Healthy oceans are critical to our survival. Three quarters of the surface of the planet is covered by the Oceans, an area that spans more than 350 million square kilometers. Of the oxygen in Earth’s atmosphere, 70% is produced by marine plants such as kelp and plankton living in the ocean. If the ocean dies, so do we!
Oceans serve as a means of international travel. More than 90% of all international trade is carried by ships. While cruise ships are a significant sector of the tourism industry.
Human society has been relying on the oceans for water, food and fuel for centuries.
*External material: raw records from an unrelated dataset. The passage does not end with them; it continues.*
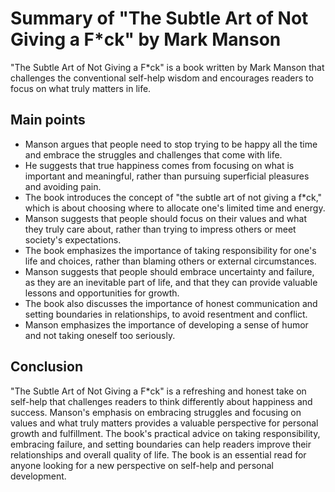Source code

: # Summary of "The Subtle Art of Not Giving a F\*ck" by Mark Manson

"The Subtle Art of Not Giving a F\*ck" is a book written by Mark Manson that challenges the conventional self-help wisdom and encourages readers to focus on what truly matters in life.

## Main points

- Manson argues that people need to stop trying to be happy all the time and embrace the struggles and challenges that come with life.
- He suggests that true happiness comes from focusing on what is important and meaningful, rather than pursuing superficial pleasures and avoiding pain.
- The book introduces the concept of "the subtle art of not giving a f\*ck," which is about choosing where to allocate one's limited time and energy.
- Manson suggests that people should focus on their values and what they truly care about, rather than trying to impress others or meet society's expectations.
- The book emphasizes the importance of taking responsibility for one's life and choices, rather than blaming others or external circumstances.
- Manson suggests that people should embrace uncertainty and failure, as they are an inevitable part of life, and that they can provide valuable lessons and opportunities for growth.
- The book also discusses the importance of honest communication and setting boundaries in relationships, to avoid resentment and conflict.
- Manson emphasizes the importance of developing a sense of humor and not taking oneself too seriously.

## Conclusion

"The Subtle Art of Not Giving a F\*ck" is a refreshing and honest take on self-help that challenges readers to think differently about happiness and success. Manson's emphasis on embracing struggles and focusing on values and what truly matters provides a valuable perspective for personal growth and fulfillment. The book's practical advice on taking responsibility, embracing failure, and setting boundaries can help readers improve their relationships and overall quality of life. The book is an essential read for anyone looking for a new perspective on self-help and personal development.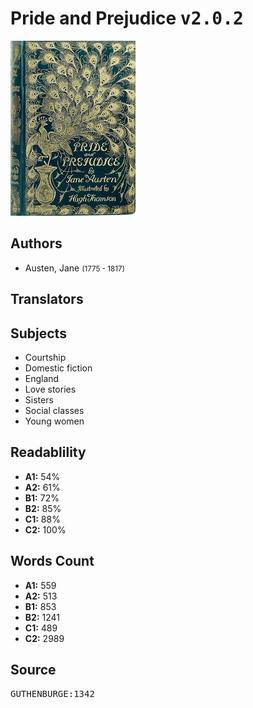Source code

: # Pride and Prejudice <kbd>v2.0.2</kbd>

![](./cover.medium.jpg "")

## Authors


 - Austen, Jane <small>(1775 - 1817)</small>

## Translators



## Subjects


 - Courtship
 - Domestic fiction
 - England
 - Love stories
 - Sisters
 - Social classes
 - Young women

## Readablility


 - **A1:** 54%
 - **A2:** 61%
 - **B1:** 72%
 - **B2:** 85%
 - **C1:** 88%
 - **C2:** 100%

## Words Count


 - **A1:** 559
 - **A2:** 513
 - **B1:** 853
 - **B2:** 1241
 - **C1:** 489
 - **C2:** 2989

## Source


<kbd>GUTHENBURGE:1342</kbd>
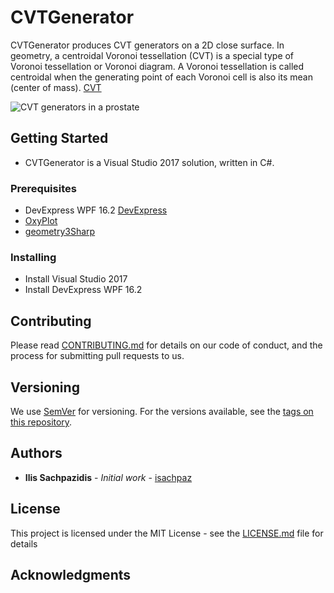 # CVTGenerator

CVTGenerator produces CVT generators on a 2D close surface.
In geometry, a centroidal Voronoi tessellation (CVT) is a special type of Voronoi tessellation or Voronoi diagram. A Voronoi tessellation is called centroidal when the generating point of each Voronoi cell is also its mean (center of mass).
[CVT](https://en.wikipedia.org/wiki/Centroidal_Voronoi_tessellation)

<img src=http://www.sachpazidis.com/wp-content/uploads/2018/05/cvtgenerator-prostate.png alt="CVT generators in a prostate">

## Getting Started

- CVTGenerator is a Visual Studio 2017 solution, written in C#.

### Prerequisites

- DevExpress WPF 16.2 [DevExpress](https://www.devexpress.com)
- [OxyPlot](https://github.com/oxyplot/oxyplot/)
- [geometry3Sharp](https://github.com/gradientspace/geometry3Sharp)


### Installing

- Install Visual Studio 2017
- Install DevExpress WPF 16.2

## Contributing

Please read [CONTRIBUTING.md](https://gist.github.com/PurpleBooth/b24679402957c63ec426) for details on our code of conduct, and the process for submitting pull requests to us.

## Versioning

We use [SemVer](http://semver.org/) for versioning. For the versions available, see the [tags on this repository](https://github.com/your/project/tags). 

## Authors

* **Ilis Sachpazidis** - *Initial work* - [isachpaz](https://github.com/isachpaz)


## License

This project is licensed under the MIT License - see the [LICENSE.md](LICENSE.md) file for details

## Acknowledgments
In the past century, overfishing of an estimated 40% of the fisheries has reduced the number of large, long-lived species such as Bluefin Tuna by 90%. Indiscriminate fishing practices destroy coral reef and kelp forests contributing to the death of turtles and sharks. Offshore oil rigs have led to oil spills which have proved deadly to many ocean inhabitants.
Seawater is pumped from the ocean in many areas to be used as coolant in reactors or desalinated to create freshwater. When returned, this water may contain chemicals or be a higher temperature than the surrounding water. Warming water, further fueled by global climate change, is devastating the polar ice patterns affecting such diverse species as krill, beluga whales and polar bears.
Mining and Marine Debris
Further stress is put on our oceans by marine debris. Marine debris is defined as human created waste that has been released into the water deliberately or accidentally. A major source of this debris is storm water discharge. Approximately 60-80% of all debris is made of plastic, which is non-biodegradable and can kill marine mammals and organisms. Ocean currents tend to move this debris into a convergence zone. The Great Pacific Garbage Patch, the best known location is double the size of Texas! This is not a phenomenon limited to the Pacific Ocean, other major oceans all have similar collection areas for garbage.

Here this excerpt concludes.